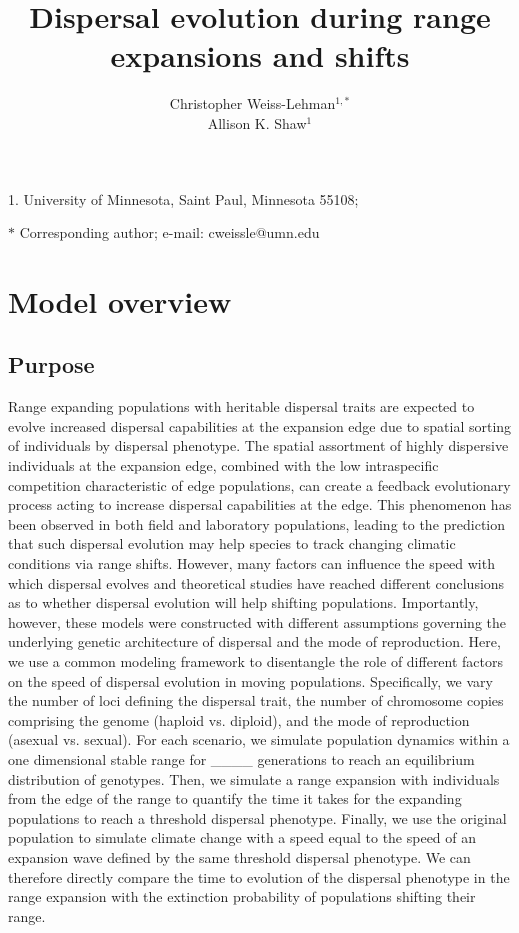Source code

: \documentclass[11pt]{article}
\title{Dispersal evolution during range expansions and shifts}
\author{Christopher Weiss-Lehman$^{1,\ast}$ \\ 
Allison K. Shaw$^{1}$}
\date{}
\begin{document}
\maketitle

\noindent{} 1. University of Minnesota, Saint Paul, Minnesota 55108;

\noindent{} $\ast$ Corresponding author; e-mail: cweissle@umn.edu

\bigskip


\linenumbers{}
\modulolinenumbers[3]

\newpage{}

\section*{Model overview}
\subsection*{Purpose} 
Range expanding populations with heritable dispersal traits are expected to evolve increased dispersal capabilities at the expansion edge due to spatial sorting of individuals by dispersal phenotype. The spatial assortment of highly dispersive individuals at the expansion edge, combined with the low intraspecific competition characteristic of edge populations, can create a feedback evolutionary process acting to increase dispersal capabilities at the edge. This phenomenon has been observed in both field and laboratory populations, leading to the prediction that such dispersal evolution may help species to track changing climatic conditions via range shifts. However, many factors can influence the speed with which dispersal evolves and theoretical studies have reached different conclusions as to whether dispersal evolution will help shifting populations. Importantly, however, these models were constructed with different assumptions governing the underlying genetic architecture of dispersal and the mode of reproduction. Here, we use a common modeling framework to disentangle the role of different factors on the speed of dispersal evolution in moving populations. Specifically, we vary the number of loci defining the dispersal trait, the number of chromosome copies comprising the genome (haploid vs. diploid), and the mode of reproduction (asexual vs. sexual). For each scenario, we simulate population dynamics within a one dimensional stable range for \_\_\_\_ generations to reach an equilibrium distribution of genotypes. Then, we simulate a range expansion with individuals from the edge of the range to quantify the time it takes for the expanding populations to reach a threshold dispersal phenotype. Finally, we use the original population to simulate climate change with a speed equal to the speed of an expansion wave defined by the same threshold dispersal phenotype. We can therefore directly compare the time to evolution of the dispersal phenotype in the range expansion with the extinction probability of populations shifting their range.
\end{document}

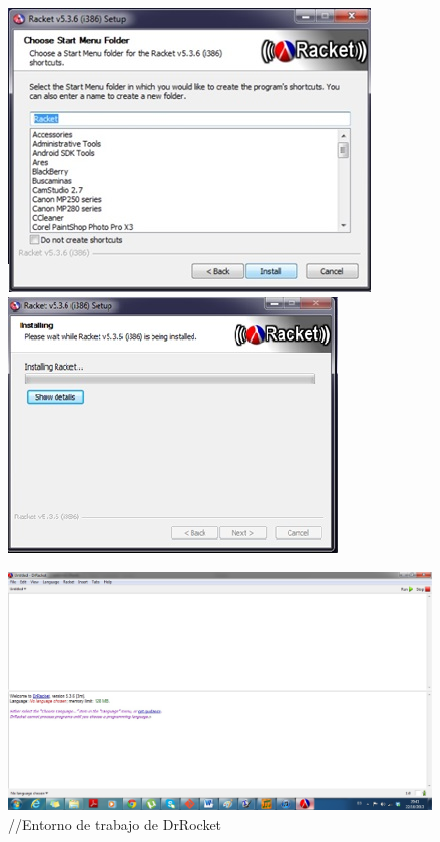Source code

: \documentclass[11pt]{article} %
\begin{document}
\begin{figure}[H]
   \begin{center}
        \includegraphics{imagenes_investigacion/paso_tres.jpg}  
   \end{center}
\caption { }
\label{Figura 3}

    \begin{center}
   	\includegraphics{imagenes_investigacion/paso_cuatro.jpg}
    \end{center}
\caption { }
\label{Figura 4}
\end{figure}


\begin{figure}[H]
\centering
    \includegraphics[width=450pts] {imagenes_investigacion/entorno.jpg}
\caption {//Entorno de trabajo de DrRocket}
\label{Figura 5}
\end{figure}
\end{document}
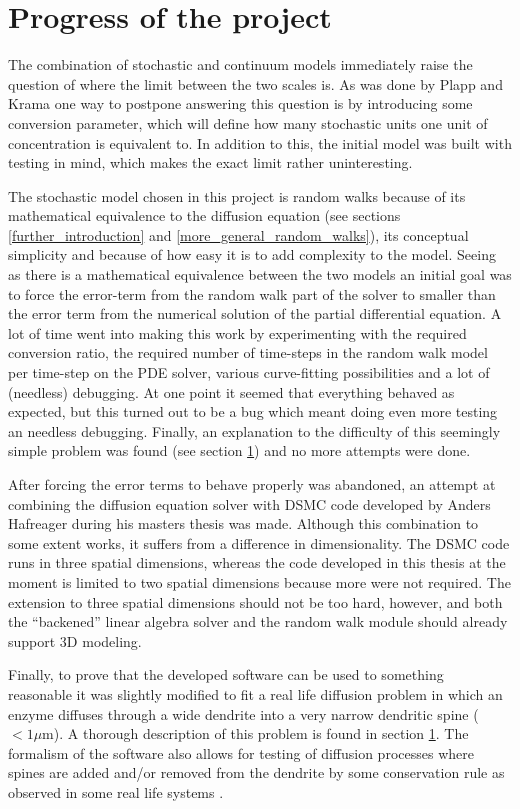 \documentclass[main.tex]{subfiles}
\begin{document}
\section{Progress of the project}
The combination of stochastic and continuum models immediately raise the question of where the limit between the two scales is. 
As was done by Plapp and Krama \cite{plapp2000multiscale} one way to postpone answering this question is by introducing some conversion parameter, which will define how many stochastic units one unit of concentration is equivalent to. 
In addition to this, the initial model was built with testing in mind, which makes the exact limit rather uninteresting. 

The stochastic model chosen in this project is random walks because of its mathematical equivalence to the diffusion equation (see sections \ref{further_introduction} and \ref{more_general_random_walks}), its conceptual simplicity and because of how easy it is to add complexity to the model. 
Seeing as there is a mathematical equivalence between the two models an initial goal was to force the error-term from the random walk part of the solver to smaller than the error term from the numerical solution of the partial differential equation. 
A lot of time went into making this work by experimenting with the required conversion ratio, the required number of time-steps in the random walk model per time-step on the PDE solver, various curve-fitting possibilities and a lot of (needless) debugging. 
At one point it seemed that everything behaved as expected, but this turned out to be a bug which meant doing even more testing an needless debugging. 
Finally, an explanation to the difficulty of this seemingly simple problem was found (see section \ref{}) and no more attempts were done. 

After forcing the error terms to behave properly was abandoned, an attempt at combining the diffusion equation solver with DSMC code developed by Anders Hafreager during his masters thesis was made. 
Although this combination to some extent works, it suffers from a difference in dimensionality. 
The DSMC code runs in three spatial dimensions, whereas the code developed in this thesis at the moment is limited to two spatial dimensions because more were not required. 
The extension to three spatial dimensions should not be too hard, however, and both the ``backened'' linear algebra solver and the random walk module should already support 3D modeling. 

Finally, to prove that the developed software can be used to something reasonable it was slightly modified to fit a real life diffusion problem in which an enzyme diffuses through a wide dendrite into a very narrow dendritic spine ($<1\mu$m). 
A thorough description of this problem is found in section \ref{}.
The formalism of the software also allows for testing of diffusion processes where spines are added and/or removed from the dendrite by some conservation rule as observed in some real life systems \cite{}.
\end{document}
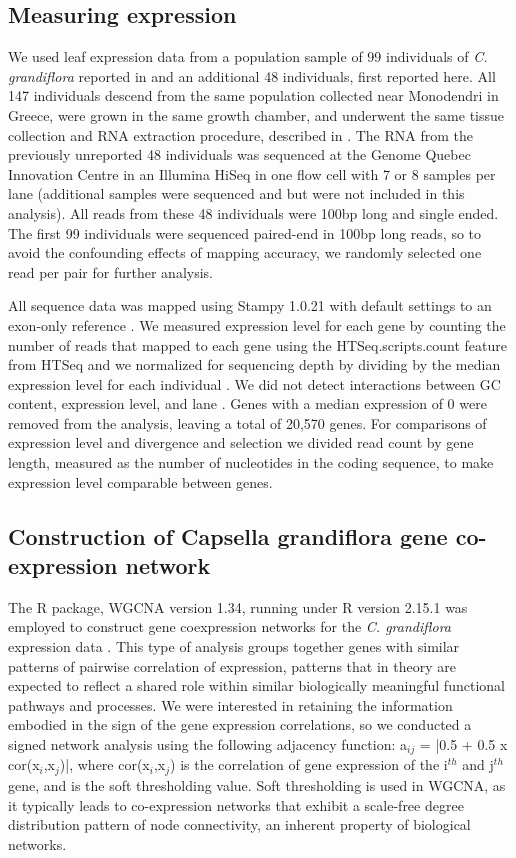 \subsection{Measuring expression}
We used leaf expression data from a population sample of 99 individuals of \textit{C. grandiflora} reported in \citet{Josephs2015-nx} and an additional 48 individuals, first reported here. All 147 individuals descend from the same population collected near Monodendri in Greece, were grown in the same growth chamber, and underwent the same tissue collection and RNA extraction procedure, described in \citet{Josephs2015-nx}. The RNA from the previously unreported 48 individuals was sequenced at the Genome Quebec Innovation Centre in an Illumina HiSeq in one flow cell with 7 or 8 samples per lane (additional samples were sequenced and but were not included in this analysis). All reads from these 48 individuals were 100bp long and single ended. The first 99 individuals were sequenced paired-end in 100bp long reads, so to avoid the confounding effects of mapping accuracy, we randomly selected one read per pair for further analysis.

All sequence data was mapped using Stampy 1.0.21 \citep{Lunter2011-uc} with default settings to an exon-only reference \citep{Josephs2015-nx}. We measured expression level for each gene by counting the number of reads that mapped to each gene using the HTSeq.scripts.count feature from HTSeq and we normalized for sequencing depth by dividing by the median expression level for each individual \citep{Anders2015-qa}. We did not detect interactions between GC content, expression level, and lane \citep{Josephs2015-nx}. Genes with a median expression of 0 were removed from the analysis, leaving a total of 20,570 genes. For comparisons of expression level and divergence and selection we divided read count by gene length, measured as the number of nucleotides in the coding sequence, to make expression level comparable between genes.

\subsection{Construction of Capsella grandiflora gene co-expression network}
The R package, WGCNA version 1.34, running under R version 2.15.1 \citep{r} was employed to construct gene coexpression networks for the \textit{C. grandiflora} expression data \citep{langfelder2008}. This type of analysis groups together genes with similar patterns of pairwise correlation of expression, patterns that in theory are expected to reflect a shared role within similar biologically meaningful functional pathways and processes. We were interested in retaining the information embodied in the sign of the gene expression correlations, so we conducted a signed network analysis using the following adjacency function: a$_{ij}$ = |0.5 + 0.5 x cor(x$_{i}$,x$_{j}$)|, where cor(x$_{i}$,x$_{j}$) is the correlation of gene expression of the i$^{th}$ and j$^{th}$ gene, and is the soft thresholding value. Soft thresholding is used in WGCNA, as it typically leads to co-expression networks that exhibit a scale-free degree distribution pattern of node connectivity, an inherent property of biological networks. 

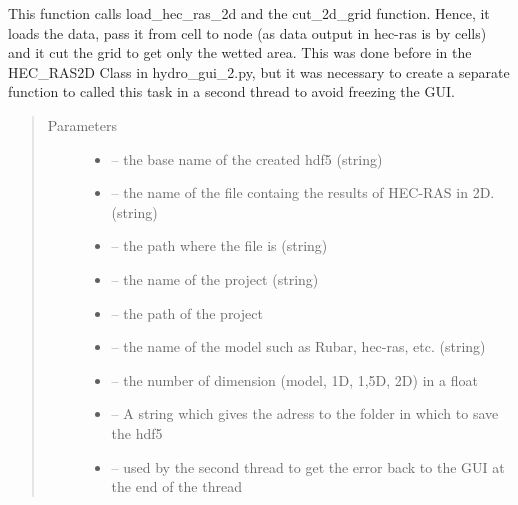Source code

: \documentclass[letterpaper,10pt,english]{sphinxmanual}
\begin{document}
\begin{fulllineitems}
\label{\detokenize{index:src.hec_ras2D.load_hec_ras_2d_and_cut_grid}}
This function calls load\_hec\_ras\_2d and the cut\_2d\_grid function. Hence, it loads the data,
pass it from cell to node (as data output in hec-ras is by cells) and it cut the grid to
get only the wetted area. This was done before in the HEC\_RAS2D Class in hydro\_gui\_2.py, but it was necessary to
create a separate function to called this task in a second thread to avoid freezing the GUI.
\begin{quote}\begin{description}
\item[{Parameters}] \leavevmode\begin{itemize}
\item {} 
 -- the base name of the created hdf5 (string)

\item {} 
 -- the name of the file containg the results of HEC-RAS in 2D. (string)

\item {} 
 -- the path where the file is (string)

\item {} 
 -- the name of the project (string)

\item {} 
 -- the path of the project

\item {} 
 -- the name of the model such as Rubar, hec-ras, etc. (string)

\item {} 
 -- the number of dimension (model, 1D, 1,5D, 2D) in a float

\item {} 
 -- A string which gives the adress to the folder in which to save the hdf5

\item {} 
 -- used by the second thread to get the error back to the GUI at the end of the thread


\end{itemize}
\end{description}
\end{quote}
\end{fulllineitems}
\end{document}
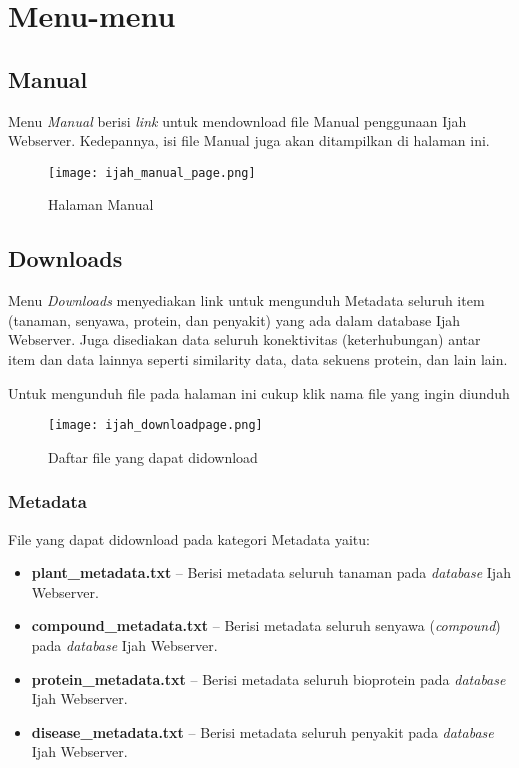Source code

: \chapter{Menu-menu}  \label{chap:Menu}

\section{Manual}
Menu \emph{Manual} berisi \emph{link} untuk mendownload file Manual penggunaan Ijah Webserver. Kedepannya, isi file Manual juga akan ditampilkan di halaman ini.

\begin{figure}[H]
	\centering
	\texttt{[image: ijah\_manual\_page.png]}
	\caption{Halaman Manual}
	\label{fig:ijah_manual_page}
\end{figure}

\section{Downloads} \label{Downloads}
Menu \emph{Downloads} menyediakan link untuk mengunduh Metadata seluruh item (tanaman, senyawa, protein, dan penyakit) yang ada dalam database Ijah Webserver. Juga disediakan data seluruh konektivitas (keterhubungan) antar item dan data lainnya seperti similarity data, data sekuens protein, dan lain lain.

Untuk mengunduh file pada halaman ini cukup klik nama file yang ingin diunduh

\begin{figure}[H]
	\centering
	\texttt{[image: ijah\_downloadpage.png]}
	\caption{Daftar file yang dapat di\-download}
	\label{fig:ijah_downloadpage}
\end{figure}

	\subsection{Metadata}
	File yang dapat didownload pada kategori Metadata yaitu:

	\begin{itemize}
	\item \textbf{plant\_metadata.txt} -- Berisi metadata seluruh tanaman pada \emph{database} Ijah Webserver. 
	\item \textbf{compound\_metadata.txt} -- Berisi metadata seluruh senyawa (\emph{compound}) pada \emph{database} Ijah Webserver.
	\item \textbf{protein\_metadata.txt} -- Berisi metadata seluruh bioprotein pada \emph{database} Ijah Webserver.
	\item \textbf{disease\_metadata.txt} -- Berisi metadata seluruh penyakit pada \emph{database} Ijah Webserver.
	\end{itemize}

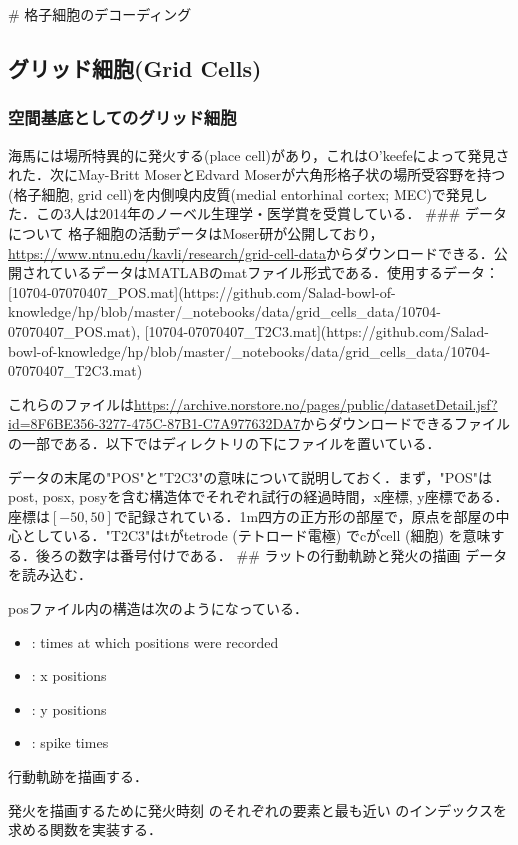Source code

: # 格子細胞のデコーディング
\subsection{グリッド細胞(Grid Cells)}

\subsubsection{空間基底としてのグリッド細胞}
海馬には場所特異的に発火する\textbf{}(place cell)があり，これはO'keefeによって発見された．次にMay-Britt MoserとEdvard Moserが六角形格子状の場所受容野を持つ\textbf{}(格子細胞, grid cell)を内側嗅内皮質(medial entorhinal cortex; MEC)で発見した．この3人は2014年のノーベル生理学・医学賞を受賞している．
### データについて
格子細胞の活動データはMoser研が公開しており，\url{https://www.ntnu.edu/kavli/research/grid-cell-data}からダウンロードできる．公開されているデータはMATLABのmatファイル形式である．使用するデータ：[10704-07070407_POS.mat](https://github.com/Salad-bowl-of-knowledge/hp/blob/master/_notebooks/data/grid_cells_data/10704-07070407_POS.mat), [10704-07070407_T2C3.mat](https://github.com/Salad-bowl-of-knowledge/hp/blob/master/_notebooks/data/grid_cells_data/10704-07070407_T2C3.mat)

これらのファイルは\url{https://archive.norstore.no/pages/public/datasetDetail.jsf?id=8F6BE356-3277-475C-87B1-C7A977632DA7}からダウンロードできるファイルの一部である．以下ではディレクトリの下にファイルを置いている．

データの末尾の"POS"と"T2C3"の意味について説明しておく．まず，"POS"はpost, posx, posyを含む構造体でそれぞれ試行の経過時間，x座標, y座標である．座標は$[-50, 50]$で記録されている．1m四方の正方形の部屋で，原点を部屋の中心としている．"T2C3"はtがtetrode (テトロード電極) でcがcell (細胞) を意味する．後ろの数字は番号付けである． 
## ラットの行動軌跡と発火の描画
データを読み込む．


posファイル内の構造は次のようになっている．
\begin{itemize}
\item {}: times at which positions were recorded
\item {}: x positions
\item {}: y positions
\item {}: spike times
\end{itemize}

行動軌跡を描画する．


発火を描画するために発火時刻  のそれぞれの要素と最も近い  のインデックスを求める関数を実装する．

■ ■ ■ ■ ■

PROBLEM REQUIREMENTS -
Your answer should be the lines of the records that hold the string "Downloads".

SOLUTION BELOW -
\section{Downloads} \label{Downloads}
Menu \emph{Downloads} menyediakan link untuk mengunduh Metadata seluruh item (tanaman, senyawa, protein, dan penyakit) yang ada dalam database Ijah Webserver. Juga disediakan data seluruh konektivitas (keterhubungan) antar item dan data lainnya seperti similarity data, data sekuens protein, dan lain lain.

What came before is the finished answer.